WHAT TO PRODUCE
If a line of the listing contains the string "Make", return that line.

DATA EXTRACTS
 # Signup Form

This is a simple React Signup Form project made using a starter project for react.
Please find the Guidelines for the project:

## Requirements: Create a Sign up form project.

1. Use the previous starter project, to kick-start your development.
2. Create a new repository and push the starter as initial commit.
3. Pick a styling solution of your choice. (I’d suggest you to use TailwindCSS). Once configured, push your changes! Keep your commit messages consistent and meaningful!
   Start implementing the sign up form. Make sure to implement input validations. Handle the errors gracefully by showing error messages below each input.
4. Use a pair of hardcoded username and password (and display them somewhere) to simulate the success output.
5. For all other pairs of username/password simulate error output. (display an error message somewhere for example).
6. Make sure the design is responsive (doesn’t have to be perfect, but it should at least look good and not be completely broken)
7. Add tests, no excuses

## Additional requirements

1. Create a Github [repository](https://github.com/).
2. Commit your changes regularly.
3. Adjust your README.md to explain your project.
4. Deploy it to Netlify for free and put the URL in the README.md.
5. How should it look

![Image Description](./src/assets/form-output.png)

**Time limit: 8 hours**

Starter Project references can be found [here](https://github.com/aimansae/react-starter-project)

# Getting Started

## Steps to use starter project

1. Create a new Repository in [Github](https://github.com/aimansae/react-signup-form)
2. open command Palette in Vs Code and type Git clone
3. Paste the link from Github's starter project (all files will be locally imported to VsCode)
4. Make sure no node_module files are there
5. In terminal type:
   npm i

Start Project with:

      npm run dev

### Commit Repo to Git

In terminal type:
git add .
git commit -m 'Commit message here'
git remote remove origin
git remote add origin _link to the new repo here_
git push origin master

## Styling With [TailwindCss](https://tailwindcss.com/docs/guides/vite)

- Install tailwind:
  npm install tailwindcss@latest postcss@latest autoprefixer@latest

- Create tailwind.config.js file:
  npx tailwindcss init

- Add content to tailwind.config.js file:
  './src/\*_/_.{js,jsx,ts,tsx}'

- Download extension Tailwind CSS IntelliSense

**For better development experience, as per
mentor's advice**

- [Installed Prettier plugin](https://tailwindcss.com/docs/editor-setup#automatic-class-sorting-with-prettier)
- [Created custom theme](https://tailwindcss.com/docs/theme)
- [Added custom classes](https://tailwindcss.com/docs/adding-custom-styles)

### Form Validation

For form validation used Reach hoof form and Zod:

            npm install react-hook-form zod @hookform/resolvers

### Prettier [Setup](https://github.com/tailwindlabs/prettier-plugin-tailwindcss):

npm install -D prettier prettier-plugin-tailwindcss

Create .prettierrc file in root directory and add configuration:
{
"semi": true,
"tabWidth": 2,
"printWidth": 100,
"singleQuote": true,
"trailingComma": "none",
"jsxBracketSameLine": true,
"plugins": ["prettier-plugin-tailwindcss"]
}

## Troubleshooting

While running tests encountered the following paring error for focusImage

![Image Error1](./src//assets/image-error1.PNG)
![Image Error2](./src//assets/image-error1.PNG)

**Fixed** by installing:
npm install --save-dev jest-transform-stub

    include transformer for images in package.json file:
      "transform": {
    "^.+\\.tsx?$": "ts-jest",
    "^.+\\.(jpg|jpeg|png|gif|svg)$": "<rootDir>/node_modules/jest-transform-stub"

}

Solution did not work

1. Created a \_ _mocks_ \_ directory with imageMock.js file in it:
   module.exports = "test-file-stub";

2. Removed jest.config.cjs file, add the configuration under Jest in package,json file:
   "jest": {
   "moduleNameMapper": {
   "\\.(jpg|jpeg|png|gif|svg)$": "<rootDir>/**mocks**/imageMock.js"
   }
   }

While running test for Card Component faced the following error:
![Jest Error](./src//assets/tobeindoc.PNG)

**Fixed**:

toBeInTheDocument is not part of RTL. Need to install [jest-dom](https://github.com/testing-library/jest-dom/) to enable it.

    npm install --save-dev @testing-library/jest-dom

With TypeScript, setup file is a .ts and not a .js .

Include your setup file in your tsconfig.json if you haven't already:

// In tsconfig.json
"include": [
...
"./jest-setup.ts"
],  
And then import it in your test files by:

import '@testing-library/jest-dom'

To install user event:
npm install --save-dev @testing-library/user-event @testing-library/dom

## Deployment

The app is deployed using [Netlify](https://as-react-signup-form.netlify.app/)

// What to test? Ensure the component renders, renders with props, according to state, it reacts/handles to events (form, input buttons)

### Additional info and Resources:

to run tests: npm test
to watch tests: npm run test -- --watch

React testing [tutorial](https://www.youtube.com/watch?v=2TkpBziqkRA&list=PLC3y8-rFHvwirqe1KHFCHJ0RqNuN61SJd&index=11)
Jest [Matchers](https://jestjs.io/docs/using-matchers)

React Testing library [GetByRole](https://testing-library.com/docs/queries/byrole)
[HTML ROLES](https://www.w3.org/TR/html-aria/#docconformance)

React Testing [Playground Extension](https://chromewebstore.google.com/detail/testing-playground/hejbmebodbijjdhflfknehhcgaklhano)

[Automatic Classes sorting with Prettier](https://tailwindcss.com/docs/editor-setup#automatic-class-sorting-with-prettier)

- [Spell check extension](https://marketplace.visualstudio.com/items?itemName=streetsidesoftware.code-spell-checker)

RESULT BELOW
   Start implementing the sign up form. Make sure to implement input validations. Handle the errors gracefully by showing error messages below each input.
6. Make sure the design is responsive (doesn’t have to be perfect, but it should at least look good and not be completely broken)
4. Make sure no node_module files are there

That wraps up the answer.